ちくま日本文学「坂口安吾」

坂口安吾 [ちくま日本文学009]

坂口安吾 [ちくま日本文学009]

 書店で見かけて、つい買ってしまった。坂口安吾はずいぶん昔に好きで読みふけったことがあった。久しぶりに読んだのが、やはり好きだなあ。「堕落論」「続・堕落論」「日本文化史観」などの日本論、「石の思い」「風と光と二十の私と」「勉強記」などの自伝エッセイ、「白痴」「金銭無情」「桜の森の満開の下」などの小説。どれも面白かった。一方で、「風博士」、「村のひと騒ぎ」などの初期の作品は今ひとつ乗り切れなかった。やはり、戦争を経験した後、そこでの赤裸々な人間の姿を見てからの安吾が「安吾」と思う。人間の生の現実をまるごと許容し、せこさも、ずるさも、みにくさもまるごと呑み込みながら、なお、その視線はやさしい。人間を人間として直視する誠実さは(特に評論を読んでいると)ジョージ・オーウェルを思わせるところがある。
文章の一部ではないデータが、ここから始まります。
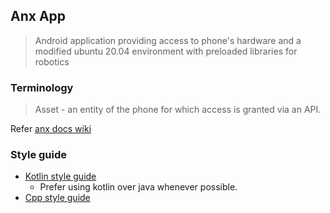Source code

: ## Anx App
> Android application providing access to phone's hardware and a modified ubuntu 20.04 environment with preloaded libraries for robotics

### Terminology
> Asset - an entity of the phone for which access is granted via an API.

Refer [anx docs wiki](https://github.com/flomobility/anx_docs/wiki)

### Style guide
- [Kotlin style guide](https://developer.android.com/kotlin/style-guide)
    - Prefer using kotlin over java whenever possible.
- [Cpp style guide](https://google.github.io/styleguide/cppguide.html)
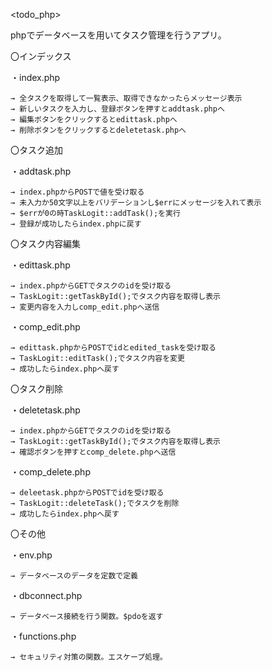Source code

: <todo_php>

phpでデータベースを用いてタスク管理を行うアプリ。

〇インデックス

  ・index.php

    → 全タスクを取得して一覧表示、取得できなかったらメッセージ表示
    → 新しいタスクを入力し、登録ボタンを押すとaddtask.phpへ
    → 編集ボタンをクリックするとedittask.phpへ
    → 削除ボタンをクリックするとdeletetask.phpへ

〇タスク追加

  ・addtask.php

    → index.phpからPOSTで値を受け取る
    → 未入力か50文字以上をバリデーションし$errにメッセージを入れて表示
    → $errが0の時TaskLogit::addTask();を実行
    → 登録が成功したらindex.phpに戻す

〇タスク内容編集

  ・edittask.php

    → index.phpからGETでタスクのidを受け取る
    → TaskLogit::getTaskById();でタスク内容を取得し表示
    → 変更内容を入力しcomp_edit.phpへ送信

  ・comp_edit.php

    → edittask.phpからPOSTでidとedited_taskを受け取る
    → TaskLogit::editTask();でタスク内容を変更
    → 成功したらindex.phpへ戻す

〇タスク削除

  ・deletetask.php

    → index.phpからGETでタスクのidを受け取る
    → TaskLogit::getTaskById();でタスク内容を取得し表示
    → 確認ボタンを押すとcomp_delete.phpへ送信

  ・comp_delete.php

    → deleetask.phpからPOSTでidを受け取る
    → TaskLogit::deleteTask();でタスクを削除
    → 成功したらindex.phpへ戻す

〇その他

  ・env.php

    → データベースのデータを定数で定義
  
  ・dbconnect.php

    → データベース接続を行う関数。$pdoを返す

  ・functions.php
  
    → セキュリティ対策の関数。エスケープ処理。
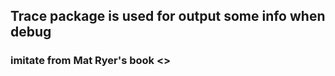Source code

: ## Trace package is used for output some info when debug
### imitate from Mat Ryer's book <<Go Programming Blueprints>>
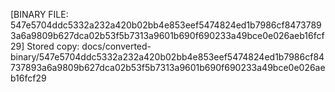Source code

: [BINARY FILE: 547e5704ddc5332a232a420b02bb4e853eef5474824ed1b7986cf84737893a6a9809b627dca02b53f5b7313a9601b690f690233a49bce0e026aeb16fcf29]
Stored copy: docs/converted-binary/547e5704ddc5332a232a420b02bb4e853eef5474824ed1b7986cf84737893a6a9809b627dca02b53f5b7313a9601b690f690233a49bce0e026aeb16fcf29

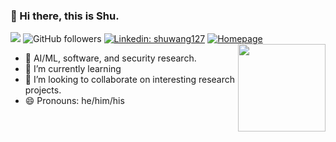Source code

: ### 👋 Hi there, this is Shu.  
![](https://visitor-badge.glitch.me/badge?page_id=shuwang127)
![GitHub followers](https://img.shields.io/github/followers/shuwang127?label=Follow&style=social)
[![Linkedin: shuwang127](https://img.shields.io/badge/-shuwang127-blue?style=flat-square&logo=Linkedin&logoColor=white&link=https://www.linkedin.com/in/shuwang127/)](https://www.linkedin.com/in/shuwang127/)
[![Homepage](https://img.shields.io/badge/Homepage-46a2f1.svg?&style=flat-square&logo=Google-Chrome&logoColor=white&link=https://shuwang127.github.io/)](https://shuwang127.github.io/)
<img align="right" height="140em" src="https://github-readme-stats.vercel.app/api?username=shuwang127&show_icons=true&hide_border=true&count_private=true&hide_title=true" />

- 👀 AI/ML, software, and security research.
- 🌱 I’m currently learning 
- 💞️ I’m looking to collaborate on interesting research projects.
- 😄 Pronouns: he/him/his
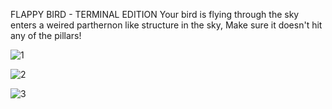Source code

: FLAPPY BIRD - TERMINAL EDITION
Your bird is flying through the sky enters a weired parthernon like structure in the sky,
Make sure it doesn't hit any of the pillars!

![1](https://github.com/Computer4062/c-programmes/assets/87608466/dea5f6bc-e9b7-41c1-bfed-1e7a60bd7b43)

![2](https://github.com/Computer4062/c-programmes/assets/87608466/863c2d4e-55be-4197-8124-154630aa27e8)

![3](https://github.com/Computer4062/c-programmes/assets/87608466/611cde88-11c1-4d68-8115-e4b6c7027a78)
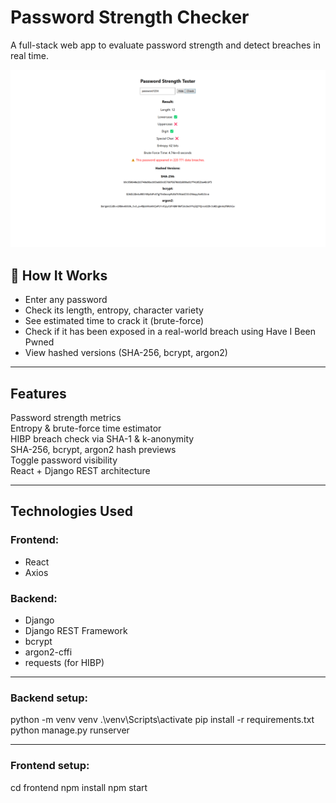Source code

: # Password Strength Checker

A full-stack web app to evaluate password strength and detect breaches in real time.

![Screenshot](./screenshot.png)

## 🧠 How It Works
- Enter any password
- Check its length, entropy, character variety
- See estimated time to crack it (brute-force)
- Check if it has been exposed in a real-world breach using Have I Been Pwned
- View hashed versions (SHA-256, bcrypt, argon2)

---

## Features

Password strength metrics  
Entropy & brute-force time estimator  
HIBP breach check via SHA-1 & k-anonymity  
SHA-256, bcrypt, argon2 hash previews  
Toggle password visibility  
React + Django REST architecture  

---

## Technologies Used

### Frontend:
- React
- Axios

### Backend:
- Django
- Django REST Framework
- bcrypt
- argon2-cffi
- requests (for HIBP)

---
### Backend setup:
python -m venv venv
.\venv\Scripts\activate
pip install -r requirements.txt
python manage.py runserver

---
### Frontend setup:
cd frontend
npm install
npm start
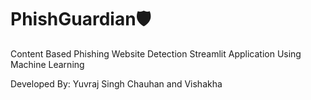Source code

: # PhishGuardian🛡️
Content Based Phishing Website Detection Streamlit Application Using Machine Learning 

Developed By:
Yuvraj Singh Chauhan and Vishakha

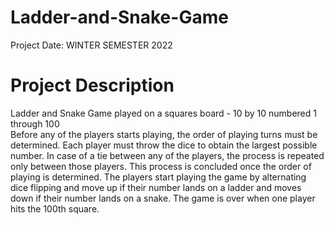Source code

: # Ladder-and-Snake-Game
Project Date: WINTER SEMESTER 2022<br>
# Project Description
Ladder and Snake Game played on a squares board - 10 by 10 numbered 1 through 100<br>
Before any of the players starts playing, the order of playing turns must be determined. Each player must throw the dice to obtain the largest possible number. In case of a tie between any of the players, the process is repeated only between those players. This process is concluded once the order of playing is determined. The players start playing the game by alternating dice flipping and move up if their number lands on a ladder and moves down if their number lands on a snake. The game is over when one player hits the 100th square.
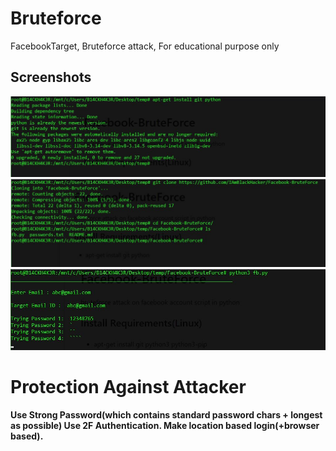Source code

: # Bruteforce
FacebookTarget, Bruteforce attack, For educational purpose only


## Screenshots
![CAPTURE 1](https://raw.githubusercontent.com/XYTEEE/Bruteforce/refs/heads/main/Database/Capture1.JPG)
![CAPTURE 1](https://raw.githubusercontent.com/XYTEEE/Bruteforce/refs/heads/main/Database/Capture2.JPG)
![CAPTURE 1](https://raw.githubusercontent.com/XYTEEE/Bruteforce/refs/heads/main/Database/Capture3.JPG)

# Protection Against Attacker

**Use Strong Password(which contains standard password chars + longest as possible)
Use 2F Authentication.
Make location based login(+browser based).**
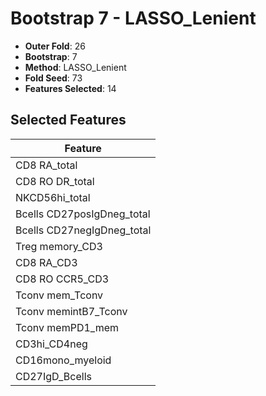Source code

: # Bootstrap 7 - LASSO_Lenient

- **Outer Fold**: 26
- **Bootstrap**: 7
- **Method**: LASSO_Lenient
- **Fold Seed**: 73
- **Features Selected**: 14

## Selected Features

| Feature |
|---------|
| CD8 RA_total |
| CD8 RO DR_total |
| NKCD56hi_total |
| Bcells CD27posIgDneg_total |
| Bcells CD27negIgDneg_total |
| Treg memory_CD3 |
| CD8 RA_CD3 |
| CD8 RO CCR5_CD3 |
| Tconv mem_Tconv |
| Tconv memintB7_Tconv |
| Tconv memPD1_mem |
| CD3hi_CD4neg |
| CD16mono_myeloid |
| CD27IgD_Bcells |
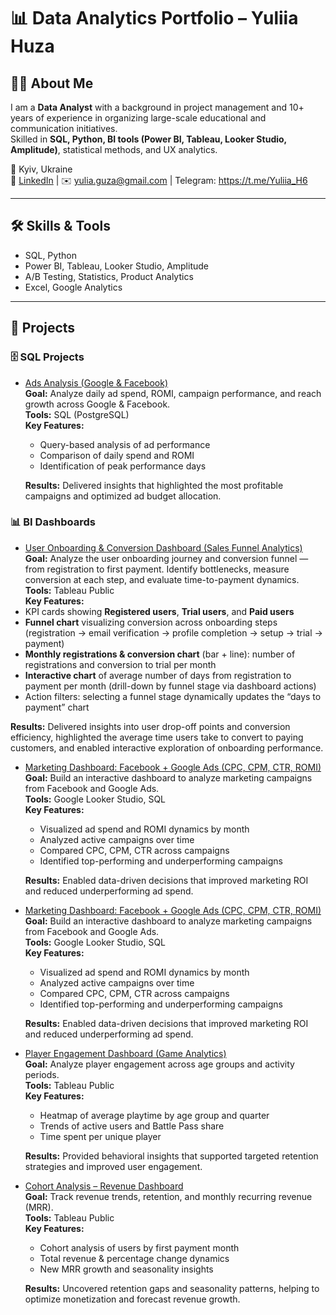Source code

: # 📊 Data Analytics Portfolio – Yuliia Huza  

## 👩‍💻 About Me  
I am a **Data Analyst** with a background in project management and 10+ years of experience in organizing large-scale educational and communication initiatives.  
Skilled in **SQL, Python, BI tools (Power BI, Tableau, Looker Studio, Amplitude)**, statistical methods, and UX analytics.  

📍 Kyiv, Ukraine  
🔗 [LinkedIn](https://www.linkedin.com/in/yuliia-huza/) | ✉️ yulia.guza@gmail.com | Telegram: https://t.me/Yuliia_H6  

---

## 🛠️ Skills & Tools  
- SQL, Python  
- Power BI, Tableau, Looker Studio, Amplitude  
- A/B Testing, Statistics, Product Analytics  
- Excel, Google Analytics  

---
## 📂 Projects  

### 🗄️ SQL Projects  
- [Ads Analysis (Google & Facebook)](ads_analysis.sql)  
  **Goal:** Analyze daily ad spend, ROMI, campaign performance, and reach growth across Google & Facebook.  
  **Tools:** SQL (PostgreSQL)  
  **Key Features:**  
  - Query-based analysis of ad performance  
  - Comparison of daily spend and ROMI  
  - Identification of peak performance days  

  **Results:** Delivered insights that highlighted the most profitable campaigns and optimized ad budget allocation.  

### 📊 BI Dashboards  

 - [User Onboarding & Conversion Dashboard (Sales Funnel Analytics)](https://public.tableau.com/views/HW_5_17653217475000/UserOnboardingConversionDashboard?publish=yes)  
  **Goal:** Analyze the user onboarding journey and conversion funnel — from registration to first payment. Identify bottlenecks, measure conversion at each step, and evaluate time-to-payment dynamics.  
  **Tools:** Tableau Public  
  **Key Features:**  
  - KPI cards showing **Registered users**, **Trial users**, and **Paid users**  
  - **Funnel chart** visualizing conversion across onboarding steps (registration → email verification → profile completion → setup → trial → payment)  
  - **Monthly registrations & conversion chart** (bar + line): number of registrations and conversion to trial per month  
  - **Interactive chart** of average number of days from registration to payment per month (drill-down by funnel stage via dashboard actions)  
  - Action filters: selecting a funnel stage dynamically updates the “days to payment” chart  

  **Results:** Delivered insights into user drop-off points and conversion efficiency, highlighted the average time users take to convert to paying customers, and enabled interactive exploration of onboarding performance.  


- [Marketing Dashboard: Facebook + Google Ads (CPC, CPM, CTR, ROMI)](https://lookerstudio.google.com/reporting/fb7a8d80-4a71-4f97-be3f-2b0082239087)  
  **Goal:** Build an interactive dashboard to analyze marketing campaigns from Facebook and Google Ads.  
  **Tools:** Google Looker Studio, SQL  
  **Key Features:**  
  - Visualized ad spend and ROMI dynamics by month  
  - Analyzed active campaigns over time  
  - Compared CPC, CPM, CTR across campaigns  
  - Identified top-performing and underperforming campaigns  

  **Results:** Enabled data-driven decisions that improved marketing ROI and reduced underperforming ad spend.
  
- [Marketing Dashboard: Facebook + Google Ads (CPC, CPM, CTR, ROMI)](https://lookerstudio.google.com/reporting/fb7a8d80-4a71-4f97-be3f-2b0082239087)  
  **Goal:** Build an interactive dashboard to analyze marketing campaigns from Facebook and Google Ads.  
  **Tools:** Google Looker Studio, SQL  
  **Key Features:**  
  - Visualized ad spend and ROMI dynamics by month  
  - Analyzed active campaigns over time  
  - Compared CPC, CPM, CTR across campaigns  
  - Identified top-performing and underperforming campaigns  

  **Results:** Enabled data-driven decisions that improved marketing ROI and reduced underperforming ad spend.  

- [Player Engagement Dashboard (Game Analytics)](https://public.tableau.com/views/HW_3_17558901606960/PlayerEngagementDashboard)  
  **Goal:** Analyze player engagement across age groups and activity periods.  
  **Tools:** Tableau Public  
  **Key Features:**  
  - Heatmap of average playtime by age group and quarter  
  - Trends of active users and Battle Pass share  
  - Time spent per unique player  

  **Results:** Provided behavioral insights that supported targeted retention strategies and improved user engagement.  

- [Cohort Analysis – Revenue Dashboard](https://public.tableau.com/views/HW_4_17561486356070/Dashboard2)  
  **Goal:** Track revenue trends, retention, and monthly recurring revenue (MRR).  
  **Tools:** Tableau Public  
  **Key Features:**  
  - Cohort analysis of users by first payment month  
  - Total revenue & percentage change dynamics  
  - New MRR growth and seasonality insights  

  **Results:** Uncovered retention gaps and seasonality patterns, helping to optimize monetization and forecast revenue growth.  
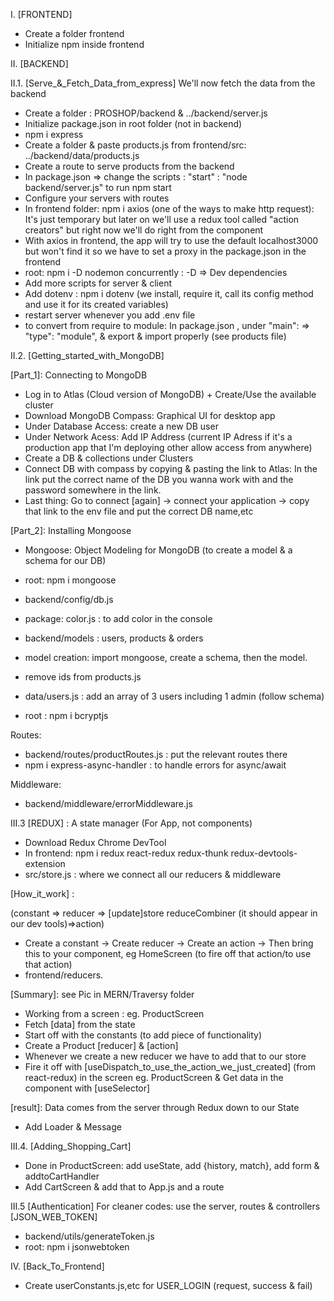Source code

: I. [FRONTEND]

- Create a folder frontend
- Initialize npm inside frontend

II. [BACKEND]

II.1. [Serve_&_Fetch_Data_from_express]
We'll now fetch the data from the backend

- Create a folder : PROSHOP/backend & ../backend/server.js
- Initialize package.json in root folder (not in backend)
- npm i express
- Create a folder & paste products.js from frontend/src: ../backend/data/products.js
- Create a route to serve products from the backend
- In package.json => change the scripts : "start" : "node backend/server.js" to run npm start
- Configure your servers with routes
- In frontend folder: npm i axios (one of the ways to make http request):
  It's just temporary but later on we'll use a redux tool called "action creators" but right now we'll do right from the component
- With axios in frontend, the app will try to use the default localhost3000 but won't find it so we have to set a proxy in the package.json in the frontend
- root: npm i -D nodemon concurrently : -D => Dev dependencies
- Add more scripts for server & client
- Add dotenv : npm i dotenv (we install, require it, call its config method and use it for its created variables)
- restart server whenever you add .env file
- to convert from require to module: In package.json , under "main":
  => "type": "module", & export & import properly (see products file)

II.2. [Getting_started_with_MongoDB]

[Part_1]: Connecting to MongoDB

- Log in to Atlas (Cloud version of MongoDB) + Create/Use the available cluster
- Download MongoDB Compass: Graphical UI for desktop app
- Under Database Access: create a new DB user
- Under Network Acess: Add IP Address (current IP Adress if it's a production app that I'm deploying other allow access from anywhere)
- Create a DB & collections under Clusters
- Connect DB with compass by copying & pasting the link to Atlas: In the link put the correct name of the DB you wanna work with and the password somewhere in the link.
- Last thing: Go to connect [again] -> connect your application -> copy that link to the env file and put the correct DB name,etc

[Part_2]: Installing Mongoose

- Mongoose: Object Modeling for MongoDB (to create a model & a schema for our DB)
- root: npm i mongoose
- backend/config/db.js
- package: color.js : to add color in the console
- backend/models : users, products & orders
- model creation: import mongoose, create a schema, then the model.

- remove ids from products.js
- data/users.js : add an array of 3 users including 1 admin (follow schema)
- root : npm i bcryptjs

Routes:

- backend/routes/productRoutes.js : put the relevant routes there
- npm i express-async-handler : to handle errors for async/await

Middleware:

- backend/middleware/errorMiddleware.js

III.3 [REDUX] : A state manager (For App, not components)

- Download Redux Chrome DevTool
- In frontend: npm i redux react-redux redux-thunk redux-devtools-extension
- src/store.js : where we connect all our reducers & middleware

[How_it_work] :

(constant => reducer => [update]store reduceCombiner (it should appear in our dev tools)=>action)

- Create a constant -> Create reducer -> Create an action -> Then bring this to your component, eg HomeScreen (to fire off that action/to use that action)
- frontend/reducers.

[Summary]: see Pic in MERN/Traversy folder

- Working from a screen : eg. ProductScreen
- Fetch [data] from the state
- Start off with the constants (to add piece of functionality)
- Create a Product [reducer] & [action]
- Whenever we create a new reducer we have to add that to our store
- Fire it off with [useDispatch_to_use_the_action_we_just_created] (from react-redux) in the screen eg. ProductScreen & Get data in the component with [useSelector]

[result]: Data comes from the server through Redux down to our State

- Add Loader & Message

III.4. [Adding_Shopping_Cart]

- Done in ProductScreen: add useState, add {history, match}, add form & addtoCartHandler
- Add CartScreen & add that to App.js and a route

III.5 [Authentication]
For cleaner codes: use the server, routes & controllers
[JSON_WEB_TOKEN]

- backend/utils/generateToken.js
- root: npm i jsonwebtoken

IV. [Back_To_Frontend]

- Create userConstants.js,etc for USER_LOGIN (request, success & fail)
「白痴」は、みにくさ、せこさを描きながらも、せつなく透明で美しいし、「満開の桜の森の下」は、残酷凄惨な話なのだが、童話を思わせるものがある。考えてみれば、童話はとかく残酷だし、子供向けのようでいて人生を語っているところがある。それは、この小説も同じだ。ともあれ、敗北した日本を描いた安吾の作品は、いまの日本の状況に合っているかもしれない。日本は変わっていないのかもしれないなあ。